She Fails To Cry Your Name
I can hear, from the distance, Beth Orton’s (wonderful) “She Cries Your Name” and I’m reminded of that time in my life, when the single came out in the middle of all the other whirlwind and wonder that was happening. It was the final year of my bachelors degree in art school, and despite that theoretically being the year when I should’ve buckled down and started working my ass off, the opposite happened; the idea of “free study” (In other words, you manage your own time as opposed to being given set projects, with the understanding that you’ll do so responsibly and have a strong body of work to show at the end of the year) somehow translating in my head into the potential to just do whatever seemed like a good idea at the time. Including, at one point, going to London for a week with my best friend, and staying at his brother’s apartment.
There was, I think, some rationale at the time as to why this was a good idea. I can’t remember what it was, which is always a sign that it wasn’t the real reason why we’d gone down there, and to be honest, all I really remember about the trip was going to the Good Mixer (or some Camden pub, but I’m pretty sure it was the Mixer, famed at that point as the birthplace of Britpop), doing lots of sketches and taking lots of photographs, lazily lying around the apartment, and the way that the best friend’s brother’s girlfriend couldn’t pronounce my name. Oh, and being on a tube train across from Beth Orton.

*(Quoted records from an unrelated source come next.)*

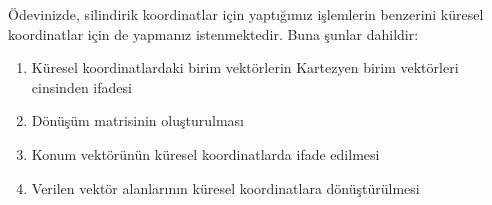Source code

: \documentclass[11pt,letterpaper,twocolumn]{fenbil}
\begin{document}
Ödevinizde, silindirik koordinatlar için yaptığımız işlemlerin benzerini küresel koordinatlar için de yapmanız istenmektedir. Buna şunlar dahildir:
\begin{enumerate}
    \item Küresel koordinatlardaki birim vektörlerin Kartezyen birim vektörleri cinsinden ifadesi
    \item Dönüşüm matrisinin oluşturulması
    \item Konum vektörünün küresel koordinatlarda ifade edilmesi
    \item Verilen vektör alanlarının küresel koordinatlara dönüştürülmesi
\end{enumerate}
\end{document}
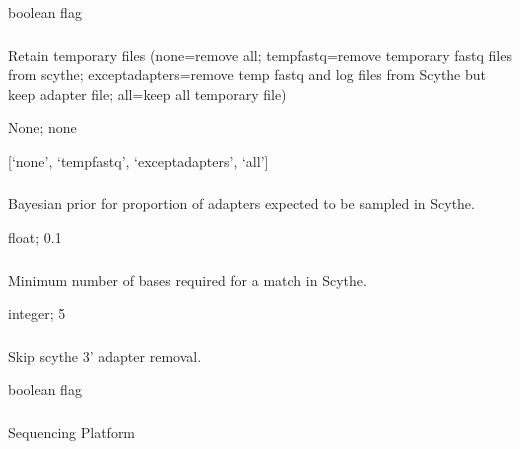 \documentclass[letterpaper,10pt,english]{sphinxmanual}
\begin{document}
 boolean flag


\subsubsection{}
\label{\detokenize{prog_desc:retain-temp}}
 Retain temporary files (none=remove all; tempfastq=remove temporary fastq files from scythe; exceptadapters=remove temp fastq and log files from Scythe but keep adapter file; all=keep all temporary file)

 None;  none

 {[}‘none’, ‘tempfastq’, ‘exceptadapters’, ‘all’{]}


\subsubsection{}
\label{\detokenize{prog_desc:s-scythe-prior}}
 Bayesian prior for proportion of adapters expected to be sampled in Scythe.

 float;  0.1


\subsubsection{}
\label{\detokenize{prog_desc:scythe-match}}
 Minimum number of bases required for a match in Scythe.

 integer;  5


\subsubsection{}
\label{\detokenize{prog_desc:scythe-skip}}
 Skip scythe 3’ adapter removal.

 boolean flag


\subsubsection{}
\label{\detokenize{prog_desc:t-platform}}
 Sequencing Platform
\end{document}

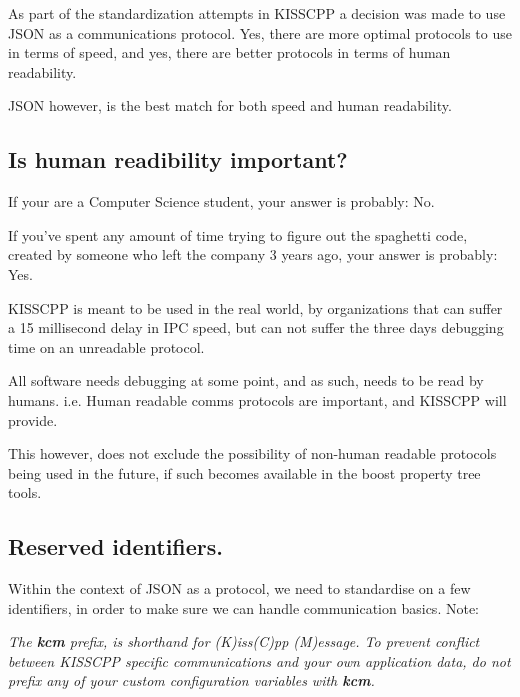 As part of the standardization attempts in K\-I\-S\-S\-C\-P\-P a decision was made to use J\-S\-O\-N as a communications protocol. Yes, there are more optimal protocols to use in terms of speed, and yes, there are better protocols in terms of human readability.

J\-S\-O\-N however, is the best match for both speed and human readability.

\subsection*{Is human readibility important?}

If your are a Computer Science student, your answer is probably\-: No.

If you've spent any amount of time trying to figure out the spaghetti code, created by someone who left the company 3 years ago, your answer is probably\-: Yes.

K\-I\-S\-S\-C\-P\-P is meant to be used in the real world, by organizations that can suffer a 15 millisecond delay in I\-P\-C speed, but can not suffer the three days debugging time on an unreadable protocol.

All software needs debugging at some point, and as such, needs to be read by humans. i.\-e. Human readable comms protocols are important, and K\-I\-S\-S\-C\-P\-P will provide.

This however, does not exclude the possibility of non-\/human readable protocols being used in the future, if such becomes available in the boost property tree tools.

\subsection*{Reserved identifiers.}

Within the context of J\-S\-O\-N as a protocol, we need to standardise on a few identifiers, in order to make sure we can handle communication basics. Note\-:

{\itshape The {\bfseries kcm} prefix, is shorthand for (K)iss(\-C)pp (M)essage. To prevent conflict between K\-I\-S\-S\-C\-P\-P specific communications and your own application data, do not prefix any of your custom configuration variables with {\bfseries kcm}.}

The worst part about that last bit was that I didn’t realize it was Beth Orton in time. I spent most of the time looking at her, knowing that she was familiar for some reason, but not remembering where I knew her from. I remember her expression as she realized what I was doing, going from confusion to bemusement to being kind of pissed off (This was before her first solo album had come out, and she wasn’t really famous as such; I’d actually met her before, outside of a Red Snapper gig when she was singing with them, but it was one of those embarrassing “Oh you’re really cute I can’t talk to you oh what is that language I’m supposed to know oh yeah English” moments that I’d rather not remember, and was glad that she clearly didn’t). By the time I did remember who she was, she was getting off the train. I remember thinking at the time that it was a missed opportunity, but also being relieved.
Months later, her album came out and was kind of shit. I felt slightly better about not remember who she was earlier, then.